Setelah itu, waktu berlalu seperti air. Hitungan mundur berubah dari 15 menjadi 10 sebeum berganti ke angka satuan.
Saat tersisa tiga hari lagi, Selina pergi ke kampus membawa dokumen permohonan studi di luar negeri sekaligus makan bersama teman sekelas untuk terakhir kalinya.
Kabar kepergiannya ini begitu tiba-tiba. Semua orang sangat kehilangan dan satu per satu bersulang dengannya untuk mengucapkan selamat tinggal.
"Selina, kamu mau menetap di luar negeri, ya? Apalagi, orang tuamu juga kerja di sana. Jangan-jangan, kamu nggak ada rencana pulang ke sini lagi? Mendadak sekali."
"Memang banyak perpisahan dalam hidup, ya. Kami semua pasti akan rindu kamu. Semoga lancar dan sukses selalu. Sering-sering mengobrol dengan kami, jangan lupa."
Selina sangat tersentuh menerima doa dan nasihat dari semua orang. Dia mengangkat gelasnya untuk bersulang sebagai tanda terima kasih.
Teman-teman sekamarnya mengamati sekeliling dan bertanya dengan penasaran ketika mendapati absennya kehadiran Jordan.
"Kamu mau pergi, tapi kamu nggak ditemani Jordan kemari? Apa kamu belum bilang?"
Selina menunduk seraya tersenyum tipis, tidak langsung menjawab.
"Dia sibuk akhir-akhir ini, nggak bisa pergi."
Semua orang juga tahu bahwa Jordan memang sangat sibuk. Mereka tidak terlalu memikirkannya dan segera menghibur Selina.
"Sebenarnya, hubungan jarak jauh nggak sesulit itu.
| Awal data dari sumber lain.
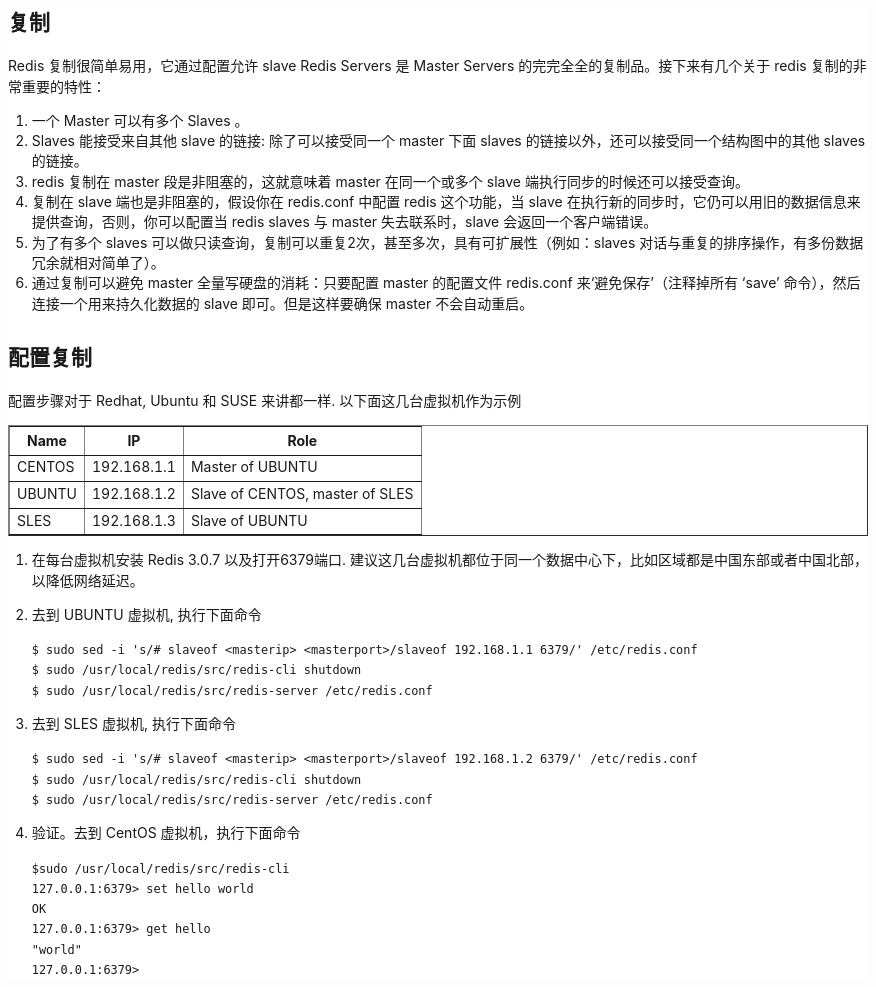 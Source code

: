 ## <a name="copy"></a>复制

Redis 复制很简单易用，它通过配置允许 slave Redis Servers 是 Master Servers 的完完全全的复制品。接下来有几个关于 redis 复制的非常重要的特性：

 1. 一个 Master 可以有多个 Slaves 。
 2. Slaves 能接受来自其他 slave 的链接: 除了可以接受同一个 master 下面 slaves 的链接以外，还可以接受同一个结构图中的其他 slaves 的链接。
 3. redis 复制在 master 段是非阻塞的，这就意味着 master 在同一个或多个 slave 端执行同步的时候还可以接受查询。
 4. 复制在 slave 端也是非阻塞的，假设你在 redis.conf 中配置 redis 这个功能，当 slave 在执行新的同步时，它仍可以用旧的数据信息来提供查询，否则，你可以配置当 redis slaves 与 master 失去联系时，slave 会返回一个客户端错误。
 5. 为了有多个 slaves 可以做只读查询，复制可以重复2次，甚至多次，具有可扩展性（例如：slaves 对话与重复的排序操作，有多份数据冗余就相对简单了）。
 6. 通过复制可以避免 master 全量写硬盘的消耗：只要配置 master 的配置文件 redis.conf 来‘避免保存’（注释掉所有 ‘save’ 命令），然后连接一个用来持久化数据的 slave 即可。但是这样要确保 master 不会自动重启。

## <a name="config-copy"></a>配置复制

配置步骤对于 Redhat, Ubuntu 和 SUSE 来讲都一样. 以下面这几台虚拟机作为示例

<table border="1">
<tr>
<th>Name</th><th>IP</th><th>Role</th>
</tr>
<tr>
<td>CENTOS</td>	<td>192.168.1.1</td>	<td>Master of UBUNTU</td>
</tr>
<tr>
<td>UBUNTU</td>	<td>192.168.1.2</td>	<td>Slave of CENTOS, master of SLES</td>
</tr>
<tr>
<td>SLES</td>	<td>192.168.1.3</td>	<td>Slave of UBUNTU</td>
</tr>
</table>

1. 在每台虚拟机安装 Redis 3.0.7 以及打开6379端口. 建议这几台虚拟机都位于同一个数据中心下，比如区域都是中国东部或者中国北部，以降低网络延迟。
2. 去到 UBUNTU 虚拟机, 执行下面命令

    ```
    $ sudo sed -i 's/# slaveof <masterip> <masterport>/slaveof 192.168.1.1 6379/' /etc/redis.conf
    $ sudo /usr/local/redis/src/redis-cli shutdown
    $ sudo /usr/local/redis/src/redis-server /etc/redis.conf
    ```

3. 去到 SLES 虚拟机, 执行下面命令

    ```
    $ sudo sed -i 's/# slaveof <masterip> <masterport>/slaveof 192.168.1.2 6379/' /etc/redis.conf
    $ sudo /usr/local/redis/src/redis-cli shutdown
    $ sudo /usr/local/redis/src/redis-server /etc/redis.conf
    ```

4. 验证。去到 CentOS 虚拟机，执行下面命令

    ```
    $sudo /usr/local/redis/src/redis-cli 
    127.0.0.1:6379> set hello world
    OK
    127.0.0.1:6379> get hello
    "world"
    127.0.0.1:6379>
    ```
Asal kalian saling mengingat dan mencintai, pasti bisa melewati ini!"
Selina membalas dengan senyuman, kemudian mengangkat gelasnya, menyembunyikan emosi yang rumit di balik sorot matanya. Hanya saja, kehampaan yang bergejolak di hatinya tidak kuasa untuk diredam.
Rasa cinta memang bisa mempertahankan sebuah hubungan, melintasi gunung yang tinggi, bahkan luasnya samudra.
Sayangnya, Jordan tidak mencintai Selina.